The financial maintenance covenants include (a) tangible net worth (as defined in the credit facility) of $1 billion plus 50% of net income (without offset for losses) and 75% of net proceeds of equity offerings since December 31, 2006; (b) a leverage ratio of not more than 3.50 to 1; (c) a fixed charges coverage ratio (FCCR) of not less than 2.50 to 1; and a senior debt (as defined in the credit facility) to consolidated EBITDA ratio of not more than 2.00 to 1. The computation of these ratios is prescribed in Article 7 of the Vishay Intertechnology, Inc. Fourth Amended and Restated Credit Agreement, which has been filed with the SEC as Exhibit 10.1 to our current report on Form 8-K filed June 25, 2008.
The July 31, 2009 amendment to the credit facility, which modified the FCCR covenant to require a minimum FCCR of 1.75 to 1 for the current fiscal quarter and the continuation of the minimum FCCR of 2.50 to 1 for successive fiscal quarters, would have required us to pay additional fees if we were not in compliance with the FCCR covenant.
We were in compliance with all covenants at September 26, 2009. Our tangible net worth, calculated pursuant to the terms of the credit facility, was $1,227 million, which is $160 million more than the minimum required under the related credit facility covenant. Our leverage ratio, fixed charge coverage ratio, and senior debt ratio were 1.69 to 1, 3.38 to 1, and 1.19 to 1, respectively.
We expect to continue to be in compliance with these covenants based on current projections. We also have mechanisms, including deferral of capital expenditures and other discretionary spending, to facilitate on-going compliance.
If we are not in compliance with all of the required financial covenants, the credit facility could be terminated by the lenders, and all amounts outstanding pursuant to the credit facility (including the term loan) could become immediately payable. Additionally, our exchangeable unsecured notes due 2102 have cross-default provisions that could accelerate repayment in the event the indebtedness under the credit facility is accelerated.
Borrowings under the credit facility are secured by accounts receivable, inventory, machinery and equipment, and general intangibles (but excluding real estate and bank accounts) of Vishay and subsidiaries located in the United States, accounts receivable of a German subsidiary, certain intercompany loans owed to a significant German subsidiary and pledges of stock in certain significant subsidiaries and certain guarantees by significant subsidiaries. The subsidiaries would be required to perform under the guarantees in the event that Vishay failed to make principal or interest payments under the credit facility. Certain of our subsidiaries are permitted to borrow up to a limit of $125 million under the credit facility. Any borrowings by these subsidiaries under the credit facility are guaranteed by Vishay.

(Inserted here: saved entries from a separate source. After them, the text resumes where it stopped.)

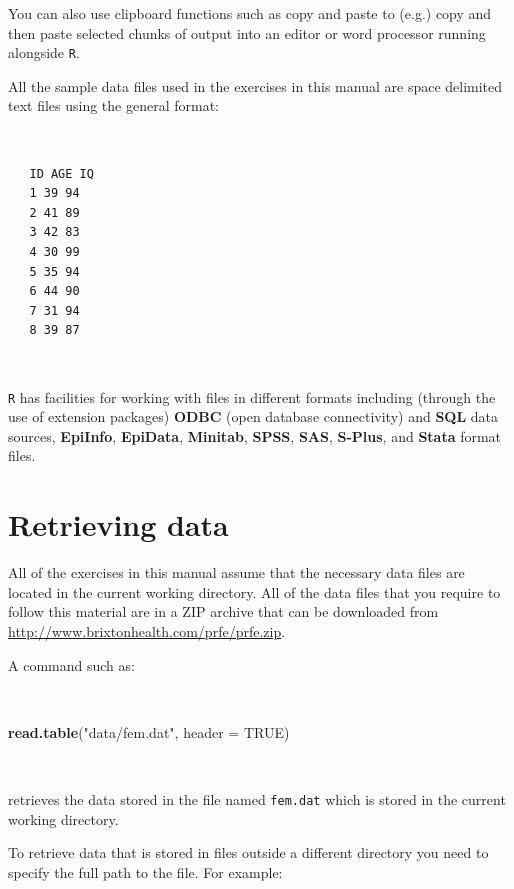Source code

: \documentclass[12pt,a4paper]{book}
\newenvironment{Shaded}{\begin{snugshade}}{\end{snugshade}}
\newcommand{\KeywordTok}[1]{\textcolor[rgb]{0.13,0.29,0.53}{\textbf{#1}}}
\newcommand{\DataTypeTok}[1]{\textcolor[rgb]{0.13,0.29,0.53}{#1}}
\newcommand{\StringTok}[1]{\textcolor[rgb]{0.31,0.60,0.02}{#1}}
\newcommand{\OtherTok}[1]{\textcolor[rgb]{0.56,0.35,0.01}{#1}}
\newcommand{\NormalTok}[1]{#1}
\theoremstyle{definition}
\theoremstyle{definition}
\theoremstyle{definition}
\theoremstyle{remark}
\begin{document}
You can also use clipboard functions such as copy and paste to (e.g.)
copy and then paste selected chunks of output into an editor or word
processor running alongside \texttt{R}.

All the sample data files used in the exercises in this manual are space
delimited text files using the general format:

~

\begin{verbatim}
   ID AGE IQ
   1 39 94
   2 41 89
   3 42 83
   4 30 99
   5 35 94
   6 44 90
   7 31 94
   8 39 87
\end{verbatim}

~

\texttt{R} has facilities for working with files in different formats
including (through the use of extension packages) \textbf{ODBC} (open
database connectivity) and \textbf{SQL} data sources, \textbf{EpiInfo},
\textbf{EpiData}, \textbf{Minitab}, \textbf{SPSS}, \textbf{SAS},
\textbf{S-Plus}, and \textbf{Stata} format files.

\newpage

\hypertarget{retrieving-data}{%
\section*{Retrieving data}\label{retrieving-data}}

All of the exercises in this manual assume that the necessary data files
are located in the current working directory. All of the data files that
you require to follow this material are in a ZIP archive that can be
downloaded from \url{http://www.brixtonhealth.com/prfe/prfe.zip}.

A command such as:

~

\begin{Shaded}
\begin{Highlighting}[]
\KeywordTok{read.table}\NormalTok{(}\StringTok{"data/fem.dat"}\NormalTok{, }\DataTypeTok{header =} \OtherTok{TRUE}\NormalTok{)}
\end{Highlighting}
\end{Shaded}

~

retrieves the data stored in the file named \texttt{fem.dat} which is
stored in the current working directory.

To retrieve data that is stored in files outside a different directory
you need to specify the full path to the file. For example:
\end{document}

While the timing and location of scheduled payments for certain liabilities will require us to draw additional amounts on our credit facility from time to time, for the next twelve months, management expects that cash on-hand and cash flows from operations will be sufficient to meet our normal operating requirements, to meet our obligations under restructuring and acquisition integration programs, to fund scheduled debt maturities, and to fund our research and development and capital expenditure plans. Acquisition activity may require additional borrowing under our credit facility or may otherwise require us to incur additional debt.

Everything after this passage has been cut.